[Source texts of formatted documents]

- - -

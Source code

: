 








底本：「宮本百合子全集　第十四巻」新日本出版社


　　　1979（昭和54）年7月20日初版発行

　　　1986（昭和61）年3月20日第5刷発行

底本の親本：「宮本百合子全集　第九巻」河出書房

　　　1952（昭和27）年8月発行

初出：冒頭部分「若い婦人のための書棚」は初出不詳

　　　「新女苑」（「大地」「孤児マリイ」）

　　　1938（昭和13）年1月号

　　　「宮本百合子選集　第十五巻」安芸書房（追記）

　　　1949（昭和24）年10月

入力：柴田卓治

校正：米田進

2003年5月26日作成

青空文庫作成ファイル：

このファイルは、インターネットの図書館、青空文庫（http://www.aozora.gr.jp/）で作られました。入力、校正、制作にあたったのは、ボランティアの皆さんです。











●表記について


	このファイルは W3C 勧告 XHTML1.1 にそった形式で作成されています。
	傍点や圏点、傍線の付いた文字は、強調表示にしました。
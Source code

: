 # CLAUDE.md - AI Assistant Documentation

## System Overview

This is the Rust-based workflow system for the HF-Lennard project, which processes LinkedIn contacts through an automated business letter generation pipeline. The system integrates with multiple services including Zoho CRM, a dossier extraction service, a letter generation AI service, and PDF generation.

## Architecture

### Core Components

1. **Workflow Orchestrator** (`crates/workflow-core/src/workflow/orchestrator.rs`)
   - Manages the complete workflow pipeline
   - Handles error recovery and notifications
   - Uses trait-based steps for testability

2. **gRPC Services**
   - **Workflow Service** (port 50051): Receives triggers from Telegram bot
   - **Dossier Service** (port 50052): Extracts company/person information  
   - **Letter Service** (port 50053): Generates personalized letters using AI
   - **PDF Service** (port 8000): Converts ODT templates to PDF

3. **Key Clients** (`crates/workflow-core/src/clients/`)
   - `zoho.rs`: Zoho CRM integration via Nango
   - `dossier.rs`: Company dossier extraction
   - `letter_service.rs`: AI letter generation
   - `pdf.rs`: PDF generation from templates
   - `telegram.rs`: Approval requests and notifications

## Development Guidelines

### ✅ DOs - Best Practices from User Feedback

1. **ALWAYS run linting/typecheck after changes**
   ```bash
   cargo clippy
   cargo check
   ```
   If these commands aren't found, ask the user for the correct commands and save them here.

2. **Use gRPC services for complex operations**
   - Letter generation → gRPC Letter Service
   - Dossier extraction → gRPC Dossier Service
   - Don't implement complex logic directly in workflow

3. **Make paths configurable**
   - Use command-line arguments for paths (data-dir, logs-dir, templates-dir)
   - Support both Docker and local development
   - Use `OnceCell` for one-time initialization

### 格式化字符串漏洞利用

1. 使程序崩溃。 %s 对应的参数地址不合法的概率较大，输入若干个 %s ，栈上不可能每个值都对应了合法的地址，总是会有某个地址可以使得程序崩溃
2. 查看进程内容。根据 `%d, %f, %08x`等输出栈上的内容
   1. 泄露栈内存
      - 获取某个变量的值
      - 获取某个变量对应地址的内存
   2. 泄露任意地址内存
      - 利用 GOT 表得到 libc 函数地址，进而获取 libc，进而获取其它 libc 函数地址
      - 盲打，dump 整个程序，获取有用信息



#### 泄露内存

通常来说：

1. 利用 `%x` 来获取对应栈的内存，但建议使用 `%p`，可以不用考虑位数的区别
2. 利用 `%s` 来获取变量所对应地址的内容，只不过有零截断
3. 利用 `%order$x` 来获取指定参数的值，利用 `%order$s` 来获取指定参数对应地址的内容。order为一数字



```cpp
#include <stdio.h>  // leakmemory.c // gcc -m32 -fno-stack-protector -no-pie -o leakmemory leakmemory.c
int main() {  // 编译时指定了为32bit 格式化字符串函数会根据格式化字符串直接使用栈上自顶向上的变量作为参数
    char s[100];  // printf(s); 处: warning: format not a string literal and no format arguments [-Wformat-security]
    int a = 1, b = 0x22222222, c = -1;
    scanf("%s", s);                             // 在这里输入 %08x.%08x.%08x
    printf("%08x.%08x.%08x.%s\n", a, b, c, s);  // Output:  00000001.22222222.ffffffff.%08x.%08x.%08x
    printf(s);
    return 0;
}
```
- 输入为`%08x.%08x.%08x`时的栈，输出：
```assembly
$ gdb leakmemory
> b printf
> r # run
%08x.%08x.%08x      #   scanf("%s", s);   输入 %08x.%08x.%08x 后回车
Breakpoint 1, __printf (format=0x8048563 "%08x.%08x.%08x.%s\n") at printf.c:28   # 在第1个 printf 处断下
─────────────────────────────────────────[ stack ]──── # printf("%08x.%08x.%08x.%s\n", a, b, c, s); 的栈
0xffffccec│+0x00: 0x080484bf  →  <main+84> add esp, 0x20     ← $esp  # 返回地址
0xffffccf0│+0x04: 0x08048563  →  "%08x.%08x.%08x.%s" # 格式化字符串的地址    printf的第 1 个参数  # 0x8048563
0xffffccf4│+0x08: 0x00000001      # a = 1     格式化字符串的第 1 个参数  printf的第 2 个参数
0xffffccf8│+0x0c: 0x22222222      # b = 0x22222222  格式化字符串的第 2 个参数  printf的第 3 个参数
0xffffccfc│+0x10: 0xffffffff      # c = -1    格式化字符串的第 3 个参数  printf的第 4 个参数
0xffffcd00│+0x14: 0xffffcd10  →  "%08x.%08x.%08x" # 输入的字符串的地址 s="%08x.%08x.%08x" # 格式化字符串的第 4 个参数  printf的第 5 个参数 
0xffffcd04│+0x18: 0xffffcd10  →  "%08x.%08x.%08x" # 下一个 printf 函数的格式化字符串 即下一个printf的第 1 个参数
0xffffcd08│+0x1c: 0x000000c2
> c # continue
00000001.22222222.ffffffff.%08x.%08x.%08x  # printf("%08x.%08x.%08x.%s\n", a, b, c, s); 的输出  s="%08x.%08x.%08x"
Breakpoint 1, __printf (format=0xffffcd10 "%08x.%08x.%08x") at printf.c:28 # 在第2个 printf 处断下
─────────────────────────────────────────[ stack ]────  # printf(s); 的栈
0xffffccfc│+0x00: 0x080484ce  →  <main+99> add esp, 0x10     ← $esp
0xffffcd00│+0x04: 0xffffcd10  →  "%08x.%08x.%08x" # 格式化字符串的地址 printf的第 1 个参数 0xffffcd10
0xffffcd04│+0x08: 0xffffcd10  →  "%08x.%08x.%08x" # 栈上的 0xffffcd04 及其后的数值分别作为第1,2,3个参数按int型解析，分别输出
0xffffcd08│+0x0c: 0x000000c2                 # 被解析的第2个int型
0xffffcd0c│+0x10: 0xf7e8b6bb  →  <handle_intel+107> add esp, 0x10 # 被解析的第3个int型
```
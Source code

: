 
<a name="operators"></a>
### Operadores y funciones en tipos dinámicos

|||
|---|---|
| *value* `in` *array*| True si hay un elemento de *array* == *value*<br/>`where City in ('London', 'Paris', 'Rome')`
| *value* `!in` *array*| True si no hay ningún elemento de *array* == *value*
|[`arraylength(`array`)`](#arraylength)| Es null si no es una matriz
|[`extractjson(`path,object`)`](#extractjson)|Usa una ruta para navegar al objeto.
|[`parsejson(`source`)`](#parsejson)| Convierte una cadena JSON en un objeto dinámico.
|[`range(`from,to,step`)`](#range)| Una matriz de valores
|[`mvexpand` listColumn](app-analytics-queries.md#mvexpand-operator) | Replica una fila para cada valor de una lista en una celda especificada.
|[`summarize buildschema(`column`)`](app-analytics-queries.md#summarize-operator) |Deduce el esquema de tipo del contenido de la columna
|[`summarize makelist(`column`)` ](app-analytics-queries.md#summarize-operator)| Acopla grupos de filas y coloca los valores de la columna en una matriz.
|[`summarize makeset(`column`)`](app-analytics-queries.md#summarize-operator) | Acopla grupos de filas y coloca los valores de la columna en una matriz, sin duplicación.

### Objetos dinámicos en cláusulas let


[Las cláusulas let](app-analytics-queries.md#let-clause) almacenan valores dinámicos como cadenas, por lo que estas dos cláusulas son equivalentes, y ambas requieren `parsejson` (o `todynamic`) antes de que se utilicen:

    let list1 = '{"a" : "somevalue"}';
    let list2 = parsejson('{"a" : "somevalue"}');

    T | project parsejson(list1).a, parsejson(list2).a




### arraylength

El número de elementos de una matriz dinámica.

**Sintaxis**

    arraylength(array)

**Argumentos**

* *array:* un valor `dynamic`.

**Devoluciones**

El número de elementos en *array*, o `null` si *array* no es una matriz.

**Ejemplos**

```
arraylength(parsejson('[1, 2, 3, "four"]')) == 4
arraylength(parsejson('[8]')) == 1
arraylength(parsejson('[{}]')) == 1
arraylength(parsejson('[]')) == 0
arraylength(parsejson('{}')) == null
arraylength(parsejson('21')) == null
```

- - -

# Requirement:
Give back exactly the lines from the first line of the records through the line holding "- Support both", including both of those lines and leaving out all others.

# Solution:
Source code

: 








底本：「宮本百合子全集　第十四巻」新日本出版社


　　　1979（昭和54）年7月20日初版発行

　　　1986（昭和61）年3月20日第5刷発行

底本の親本：「宮本百合子全集　第九巻」河出書房

　　　1952（昭和27）年8月発行

初出：冒頭部分「若い婦人のための書棚」は初出不詳

　　　「新女苑」（「大地」「孤児マリイ」）

　　　1938（昭和13）年1月号

　　　「宮本百合子選集　第十五巻」安芸書房（追記）

　　　1949（昭和24）年10月

入力：柴田卓治

校正：米田進

2003年5月26日作成

青空文庫作成ファイル：

このファイルは、インターネットの図書館、青空文庫（http://www.aozora.gr.jp/）で作られました。入力、校正、制作にあたったのは、ボランティアの皆さんです。











●表記について


	このファイルは W3C 勧告 XHTML1.1 にそった形式で作成されています。
	傍点や圏点、傍線の付いた文字は、強調表示にしました。
Source code

: # CLAUDE.md - AI Assistant Documentation

## System Overview

This is the Rust-based workflow system for the HF-Lennard project, which processes LinkedIn contacts through an automated business letter generation pipeline. The system integrates with multiple services including Zoho CRM, a dossier extraction service, a letter generation AI service, and PDF generation.

## Architecture

### Core Components

1. **Workflow Orchestrator** (`crates/workflow-core/src/workflow/orchestrator.rs`)
   - Manages the complete workflow pipeline
   - Handles error recovery and notifications
   - Uses trait-based steps for testability

2. **gRPC Services**
   - **Workflow Service** (port 50051): Receives triggers from Telegram bot
   - **Dossier Service** (port 50052): Extracts company/person information  
   - **Letter Service** (port 50053): Generates personalized letters using AI
   - **PDF Service** (port 8000): Converts ODT templates to PDF

3. **Key Clients** (`crates/workflow-core/src/clients/`)
   - `zoho.rs`: Zoho CRM integration via Nango
   - `dossier.rs`: Company dossier extraction
   - `letter_service.rs`: AI letter generation
   - `pdf.rs`: PDF generation from templates
   - `telegram.rs`: Approval requests and notifications

## Development Guidelines

### ✅ DOs - Best Practices from User Feedback

1. **ALWAYS run linting/typecheck after changes**
   ```bash
   cargo clippy
   cargo check
   ```
   If these commands aren't found, ask the user for the correct commands and save them here.

2. **Use gRPC services for complex operations**
   - Letter generation → gRPC Letter Service
   - Dossier extraction → gRPC Dossier Service
   - Don't implement complex logic directly in workflow

3. **Make paths configurable**
   - Use command-line arguments for paths (data-dir, logs-dir, templates-dir)
   - Support both Docker and local development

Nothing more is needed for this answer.